• Exercise description: Look for "Arquitectura" in each line of the records, and copy the lines that have it.

[Stored entries]
┄┄┄┄┄┄┄┄┄┄┄┄┄┄┄┄┄┄┄┄

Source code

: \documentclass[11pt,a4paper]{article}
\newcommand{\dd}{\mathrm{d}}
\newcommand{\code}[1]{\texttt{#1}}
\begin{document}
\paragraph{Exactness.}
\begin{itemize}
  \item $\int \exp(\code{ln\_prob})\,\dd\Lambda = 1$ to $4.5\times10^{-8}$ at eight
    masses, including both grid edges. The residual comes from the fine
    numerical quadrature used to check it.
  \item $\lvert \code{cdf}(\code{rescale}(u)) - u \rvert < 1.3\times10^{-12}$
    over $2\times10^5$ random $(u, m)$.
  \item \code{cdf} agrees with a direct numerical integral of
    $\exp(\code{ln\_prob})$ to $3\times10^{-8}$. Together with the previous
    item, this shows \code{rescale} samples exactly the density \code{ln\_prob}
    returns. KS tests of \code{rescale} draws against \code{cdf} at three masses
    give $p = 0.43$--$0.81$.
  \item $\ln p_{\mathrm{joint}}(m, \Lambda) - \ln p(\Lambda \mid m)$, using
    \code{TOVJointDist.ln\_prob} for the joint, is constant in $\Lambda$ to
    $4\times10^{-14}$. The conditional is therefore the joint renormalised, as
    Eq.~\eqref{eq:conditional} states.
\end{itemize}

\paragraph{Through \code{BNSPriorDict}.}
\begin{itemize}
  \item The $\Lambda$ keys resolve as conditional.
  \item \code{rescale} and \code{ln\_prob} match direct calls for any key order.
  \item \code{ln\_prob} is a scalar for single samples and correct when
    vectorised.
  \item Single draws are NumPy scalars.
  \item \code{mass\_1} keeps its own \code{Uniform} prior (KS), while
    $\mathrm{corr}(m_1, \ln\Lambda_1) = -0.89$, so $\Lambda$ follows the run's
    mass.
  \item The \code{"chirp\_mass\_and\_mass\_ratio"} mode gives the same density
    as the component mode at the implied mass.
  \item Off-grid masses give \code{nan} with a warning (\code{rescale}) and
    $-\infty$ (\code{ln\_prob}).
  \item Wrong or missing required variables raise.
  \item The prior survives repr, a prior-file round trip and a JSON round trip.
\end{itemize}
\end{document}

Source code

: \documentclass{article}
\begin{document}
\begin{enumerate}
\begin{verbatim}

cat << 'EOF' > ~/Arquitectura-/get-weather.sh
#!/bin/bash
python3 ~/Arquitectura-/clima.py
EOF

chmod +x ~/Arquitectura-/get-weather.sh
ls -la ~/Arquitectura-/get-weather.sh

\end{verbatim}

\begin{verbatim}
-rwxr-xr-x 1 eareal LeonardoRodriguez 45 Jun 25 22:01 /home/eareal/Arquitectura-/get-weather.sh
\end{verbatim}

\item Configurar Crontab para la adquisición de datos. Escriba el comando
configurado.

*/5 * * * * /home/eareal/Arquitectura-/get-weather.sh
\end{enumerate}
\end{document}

┄┄┄┄┄┄┄┄┄┄┄┄┄┄┄┄┄┄┄┄

• Response area:
cat << 'EOF' > ~/Arquitectura-/get-weather.sh
python3 ~/Arquitectura-/clima.py
chmod +x ~/Arquitectura-/get-weather.sh
ls -la ~/Arquitectura-/get-weather.sh
-rwxr-xr-x 1 eareal LeonardoRodriguez 45 Jun 25 22:01 /home/eareal/Arquitectura-/get-weather.sh
*/5 * * * * /home/eareal/Arquitectura-/get-weather.sh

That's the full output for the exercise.